Originally Posted by Dinkydoe
Divide both sides by 3 to obtain: $\displaystyle \sqrt{27} = 3^{n-1}$

Now take the square of both sides to get: $\displaystyle 27 = 3^{2(n-1)}$

We know that $\displaystyle 27 = 3^3 = 3^{2(n-1)}$ so $\displaystyle 3 = 2(n-1)$.

This gives: $\displaystyle 5 = 2n$ so $\displaystyle \frac{5}{2} = n$
(you can ofcourse save some steps: $\displaystyle 3\cdot \sqrt{27} = 3\cdot \sqrt{3^3} = 3^{\frac{3}{2}+1} = 3^{\frac{5}{2}} \rightarrow n = \frac{5}{2}$)

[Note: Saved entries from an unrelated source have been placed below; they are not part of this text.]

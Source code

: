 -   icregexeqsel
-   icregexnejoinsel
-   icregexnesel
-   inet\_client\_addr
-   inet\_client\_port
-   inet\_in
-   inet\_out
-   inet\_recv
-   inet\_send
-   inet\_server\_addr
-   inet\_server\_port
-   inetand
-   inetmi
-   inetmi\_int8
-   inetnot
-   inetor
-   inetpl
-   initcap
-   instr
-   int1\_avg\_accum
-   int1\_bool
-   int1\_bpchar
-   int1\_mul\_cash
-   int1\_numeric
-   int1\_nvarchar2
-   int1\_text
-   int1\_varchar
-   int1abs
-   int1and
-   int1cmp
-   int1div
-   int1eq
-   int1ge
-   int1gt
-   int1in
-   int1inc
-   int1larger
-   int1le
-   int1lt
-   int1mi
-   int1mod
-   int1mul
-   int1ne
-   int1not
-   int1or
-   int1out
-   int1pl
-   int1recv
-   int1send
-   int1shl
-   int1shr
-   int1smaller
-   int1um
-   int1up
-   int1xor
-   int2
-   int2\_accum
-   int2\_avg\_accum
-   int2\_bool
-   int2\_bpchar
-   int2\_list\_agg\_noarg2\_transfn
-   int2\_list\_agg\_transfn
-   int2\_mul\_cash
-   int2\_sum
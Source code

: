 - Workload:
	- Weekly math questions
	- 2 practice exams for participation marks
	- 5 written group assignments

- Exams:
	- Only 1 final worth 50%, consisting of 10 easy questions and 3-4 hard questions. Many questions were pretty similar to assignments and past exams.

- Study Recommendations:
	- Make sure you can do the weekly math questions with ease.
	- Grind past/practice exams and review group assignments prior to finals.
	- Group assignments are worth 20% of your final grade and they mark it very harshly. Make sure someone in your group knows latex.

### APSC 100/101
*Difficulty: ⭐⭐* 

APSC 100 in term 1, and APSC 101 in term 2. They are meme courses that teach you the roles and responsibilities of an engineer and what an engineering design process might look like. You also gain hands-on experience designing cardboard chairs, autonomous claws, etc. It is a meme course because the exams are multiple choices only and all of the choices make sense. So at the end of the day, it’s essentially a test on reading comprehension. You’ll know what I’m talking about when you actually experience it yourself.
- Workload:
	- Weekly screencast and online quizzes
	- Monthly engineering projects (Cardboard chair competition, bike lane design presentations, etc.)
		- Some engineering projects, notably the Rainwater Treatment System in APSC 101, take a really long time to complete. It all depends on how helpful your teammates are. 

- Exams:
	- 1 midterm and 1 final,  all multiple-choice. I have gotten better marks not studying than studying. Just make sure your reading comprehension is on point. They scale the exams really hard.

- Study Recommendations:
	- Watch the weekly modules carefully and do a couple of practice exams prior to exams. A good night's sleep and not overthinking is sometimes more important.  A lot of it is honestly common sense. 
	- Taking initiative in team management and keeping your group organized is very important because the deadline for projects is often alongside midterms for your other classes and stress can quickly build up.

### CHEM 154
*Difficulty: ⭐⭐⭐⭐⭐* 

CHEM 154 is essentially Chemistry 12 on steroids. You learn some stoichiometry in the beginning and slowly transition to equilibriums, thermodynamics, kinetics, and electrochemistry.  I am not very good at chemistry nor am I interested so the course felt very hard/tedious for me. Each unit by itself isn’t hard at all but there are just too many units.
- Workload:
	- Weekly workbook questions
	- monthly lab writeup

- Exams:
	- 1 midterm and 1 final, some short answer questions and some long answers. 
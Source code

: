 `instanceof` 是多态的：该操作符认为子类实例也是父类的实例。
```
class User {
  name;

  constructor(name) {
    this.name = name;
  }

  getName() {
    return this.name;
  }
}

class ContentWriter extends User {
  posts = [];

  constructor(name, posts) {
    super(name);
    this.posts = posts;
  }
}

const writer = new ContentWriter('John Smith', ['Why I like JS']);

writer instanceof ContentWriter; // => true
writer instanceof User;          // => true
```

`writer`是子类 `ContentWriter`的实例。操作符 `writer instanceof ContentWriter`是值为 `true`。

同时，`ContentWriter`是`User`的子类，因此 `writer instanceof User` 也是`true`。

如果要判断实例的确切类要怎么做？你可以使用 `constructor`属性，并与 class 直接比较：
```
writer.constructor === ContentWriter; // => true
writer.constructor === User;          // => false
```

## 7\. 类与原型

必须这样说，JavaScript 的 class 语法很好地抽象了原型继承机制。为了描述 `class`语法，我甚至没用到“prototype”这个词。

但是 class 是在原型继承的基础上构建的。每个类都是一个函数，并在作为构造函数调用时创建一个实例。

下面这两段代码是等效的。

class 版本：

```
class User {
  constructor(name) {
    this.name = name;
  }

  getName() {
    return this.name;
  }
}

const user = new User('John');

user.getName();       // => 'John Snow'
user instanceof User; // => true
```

How did you get 3=2(n-1) from $\displaystyle 3^{2(n-1)}??/$
• Jan 7th 2010, 10:43 AM
Dinkydoe
if $\displaystyle 3^3 = 3^{2(n+1)}$ this means that $\displaystyle 3 = 2(n+1)$

Since $\displaystyle a^b = a^c \rightarrow b = c$
• Jan 7th 2010, 12:15 PM
Mukilab
Thanks for the formula I can add to my list!